Once again we have another guest entry from Zeus, this time with a unique look at this weekend’s division round of the NFL playoffs, Marshall Faulk, The History Of Tailgating, and much more.


1.  One Fan’s Perspective – Those of us who are long term sports crazed Adrenaline Junkies live for this time of year. Saturday night, we’ll be completely wired, nerves jangled in the frenzy of the big time King Hell competition that is the NFL playoffs. Largely impervious to the effects of the elements, the excessive pre-game indulgences (more on this below) or anything else. Nothing matters but The Game. It is a peculiar bit of torture – your heart races at about 600 beats per minute and you can feel your pulse pounding in your veins. It’s the polar opposite of relaxing – your body screams with the sublime tension that mounts and mounts and mounts for three solid hours. It is life on The Big Roller-Coaster.

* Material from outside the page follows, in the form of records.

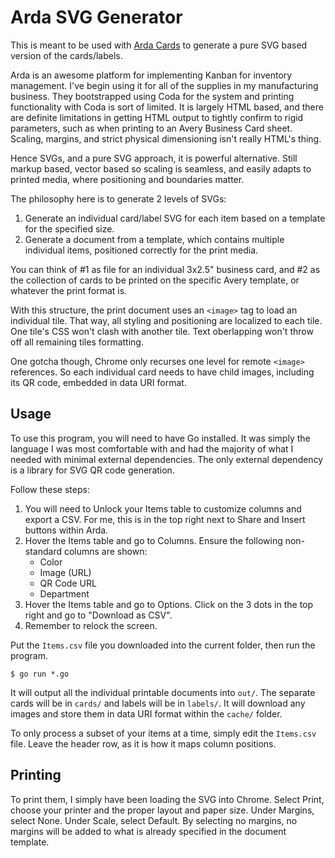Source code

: # Arda SVG Generator

This is meant to be used with [Arda Cards](https://arda.cards/) to generate a
pure SVG based version of the cards/labels.

Arda is an awesome platform for implementing Kanban for inventory management.
I've begin using it for all of the supplies in my manufacturing business. They
bootstrapped using Coda for the system and printing functionality with Coda is
sort of limited. It is largely HTML based, and there are definite limitations in
getting HTML output to tightly confirm to rigid parameters, such as when
printing to an Avery Business Card sheet. Scaling, margins, and strict physical
dimensioning isn't really HTML's thing.

Hence SVGs, and a pure SVG approach, it is powerful alternative. Still markup
based, vector based so scaling is seamless, and easily adapts to printed media,
where positioning and boundaries matter.

The philosophy here is to generate 2 levels of SVGs:

1. Generate an individual card/label SVG for each item based on a template for
   the specified size.
2. Generate a document from a template, which contains multiple individual
   items, positioned correctly for the print media.

You can think of #1 as file for an individual 3x2.5" business card, and #2 as
the collection of cards to be printed on the specific Avery template, or
whatever the print format is.

With this structure, the print document uses an `<image>` tag to load an
individual tile. That way, all styling and positioning are localized to each
tile. One tile's CSS won't clash with another tile. Text oberlapping won't throw
off all remaining tiles formatting.

One gotcha though, Chrome only recurses one level for remote `<image>`
references. So each individual card needs to have child images, including its QR
code, embedded in data URI format.

## Usage

To use this program, you will need to have Go installed. It was simply the
language I was most comfortable with and had the majority of what I needed with
minimal external dependencies. The only external dependency is a library for SVG
QR code generation.

Follow these steps:

1. You will need to Unlock your Items table to customize columns and export a
   CSV. For me, this is in the top right next to Share and Insert buttons within
   Arda.
2. Hover the Items table and go to Columns. Ensure the following non-standard
   columns are shown:
    * Color
    * Image (URL)
    * QR Code URL
    * Department
3. Hover the Items table and go to Options. Click on the 3 dots in the top right
   and go to "Download as CSV".
4. Remember to relock the screen.

Put the `Items.csv` file you downloaded into the current folder, then run the program.

```
$ go run *.go
```

It will output all the individual printable documents into `out/`. The separate
cards will be in `cards/` and labels will be in `labels/`. It will download any
images and store them in data URI format within the `cache/` folder.

To only process a subset of your items at a time, simply edit the `Items.csv`
file. Leave the header row, as it is how it maps column positions.

## Printing

To print them, I simply have been loading the SVG into Chrome. Select Print,
choose your printer and the proper layout and paper size. Under Margins, select
None. Under Scale, select Default. By selecting no margins, no margins will be
added to what is already specified in the document template.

The higher the stakes, the more intense the experience. A defeat brings a sense of desolate despair, an ache that bores into the very core of your being, because the season is OVER, because there is no next week, no chance for redemption until the hot winds of July and August blow. A win is indescribable elation that transforms an entire community in a wave of electric excitement. It is this sense of belonging that we yearn for. This is what we crave, why we care so much.


2.  It is, of course, very different for the players and coaches. They can’t be in meetings or on the practice field or in the heat of battle thinking – we shouldn’t have drafted Adrian Klemm or Darius Butler. They can’t dwell on dreadful defensive stats or the ill informed complaints of The Sporting Press. They can’t blame the coordinators or complain about the officiating or the announcers or a comment some complete imbecile made on ESPN or the NFL Network. In short, they can’t be fans, because, for The Competitors, all there is, is the next play. You can’t change the past. But the future is an opportunity to make a difference, even if you’re Sergio Brown. The difference between success and failure. The difference between Heaven and Hell. Those who compete have no time for second guessing, doubts or recriminations. Just pick you yourself up, dust yourself off and try to make the next play. Try to win the game. It is a bottom line business. There is little consolation in playing well if you lose. And in the moments after a big win, however briefly, there is nothing but that one unchangeable, indisputable fact. You won. And no one can ever take that away from you.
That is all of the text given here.